The Hard Way to Prove Jensen’s Inequality

In this post, I want to discuss a very beautiful piece of mathematics I stumbled upon recently. As a warning, this post will be more mathematical than most, but I will still try and sand off the roughest mathematical edges. This post is adapted from a much more comprehensive post by Paata Ivanishvili. My goal is to distill the main idea to its essence, deferring the stochastic calculus until it cannot be avoided.

Jensen’s inequality is one of the most important results in probability.

Jensen’s inequality. Let $X$ be a (real) random variable and $f:\real\to\real$ a convex function such that both $\mathbb{E} X$ and $\mathbb{E} f(X)$ are defined. Then $f(\mathbb{E}X) \le \mathbb{E} [f(X)]$ .

Here is the standard proof. A convex function has supporting lines. That is, at a point $a \in \real$ , there exists a slope $m$ such that $m(x-a) + f(a) \le f(x)$ for all $x \in \real$ . Invoke this result at $a = \mathbb{E} X$ and $x = X$ and take expectations to conclude that

$\mathbb{E}[m(X - \mathbb{E}X) + f(\mathbb{E}X)] = f(\mathbb{E}X) \le \mathbb{E} [f(X)].$

In this post, I will outline a proof of Jensen’s inequality which is much longer and more complicated. Why do this? This more difficult proof illustrates an incredible powerful technique for proving inequalities, interpolation. The interpolation method can be used to prove a number of difficult and useful inequalities in probability theory and beyond. As an example, at the end of this post, we will see the Gaussian Jensen inequality, a striking generalization of Jensen’s inequality with many applications.
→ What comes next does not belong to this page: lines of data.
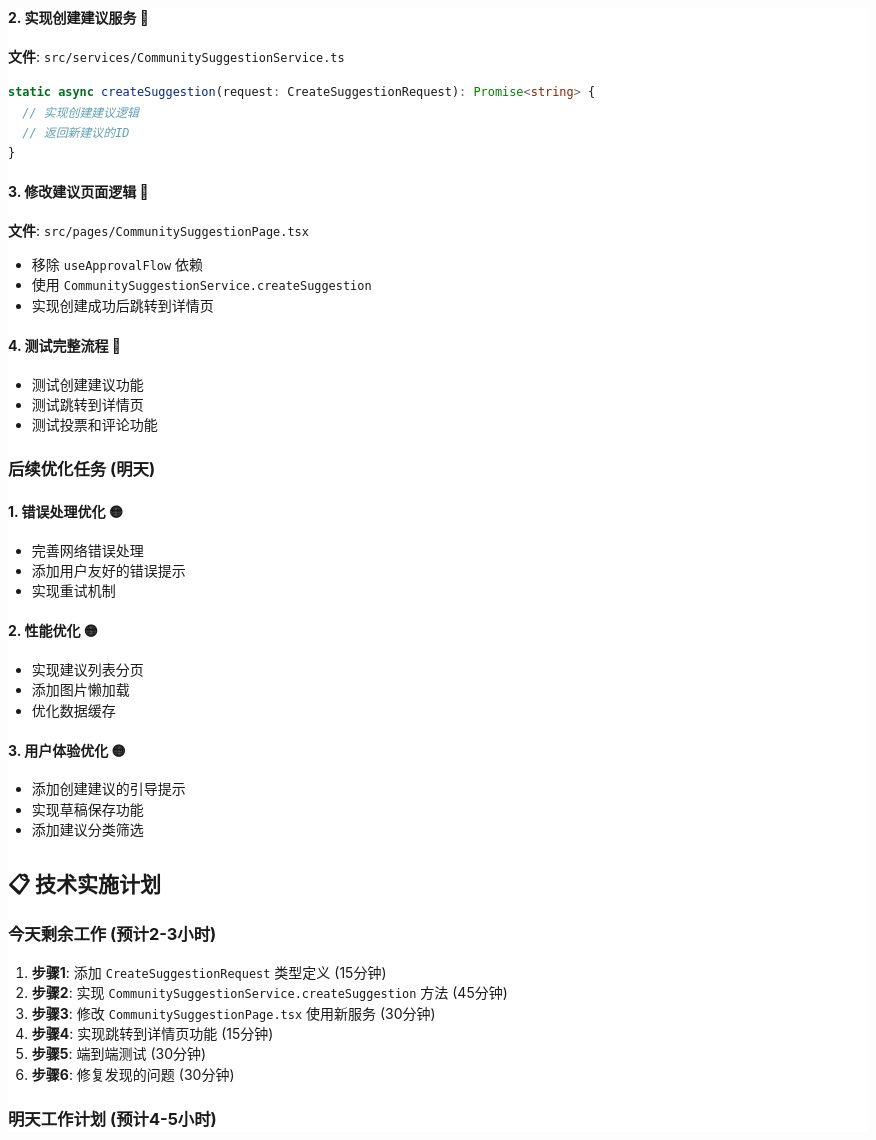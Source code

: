 
#### 2. 实现创建建议服务 🔴
**文件**: `src/services/CommunitySuggestionService.ts`
```typescript
static async createSuggestion(request: CreateSuggestionRequest): Promise<string> {
  // 实现创建建议逻辑
  // 返回新建议的ID
}
```

#### 3. 修改建议页面逻辑 🔴
**文件**: `src/pages/CommunitySuggestionPage.tsx`
- 移除 `useApprovalFlow` 依赖
- 使用 `CommunitySuggestionService.createSuggestion`
- 实现创建成功后跳转到详情页

#### 4. 测试完整流程 🔴
- 测试创建建议功能
- 测试跳转到详情页
- 测试投票和评论功能

### 后续优化任务 (明天)

#### 1. 错误处理优化 🟡
- 完善网络错误处理
- 添加用户友好的错误提示
- 实现重试机制

#### 2. 性能优化 🟡
- 实现建议列表分页
- 添加图片懒加载
- 优化数据缓存

#### 3. 用户体验优化 🟡
- 添加创建建议的引导提示
- 实现草稿保存功能
- 添加建议分类筛选

## 📋 技术实施计划

### 今天剩余工作 (预计2-3小时)

1. **步骤1**: 添加 `CreateSuggestionRequest` 类型定义 (15分钟)
2. **步骤2**: 实现 `CommunitySuggestionService.createSuggestion` 方法 (45分钟)
3. **步骤3**: 修改 `CommunitySuggestionPage.tsx` 使用新服务 (30分钟)
4. **步骤4**: 实现跳转到详情页功能 (15分钟)
5. **步骤5**: 端到端测试 (30分钟)
6. **步骤6**: 修复发现的问题 (30分钟)

### 明天工作计划 (预计4-5小时)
The idea of interpolation is as follows: Suppose I wish to prove $A_0 \le A_1$ for two numbers $A_0$ and $A_1$ . This may hard to do directly. With the interpolation method, I first construct a family of numbers $A_t$ , $0 \le t \le 1$ , such that $A_{t = 0} = A_0$ and $A_{t=1} = A_1$ and show that $(A_t : 0\le t\le 1)$ is (weakly) increasing in $t$ . This is typically accomplished by showing the derivative is nonnegative:

$\frac{d}{dt} A_t \ge 0.$

To prove Jensen’s inequality by interpolation, we shall begin with a special case. As often in probability, the simplest case is that of a Gaussian random variable.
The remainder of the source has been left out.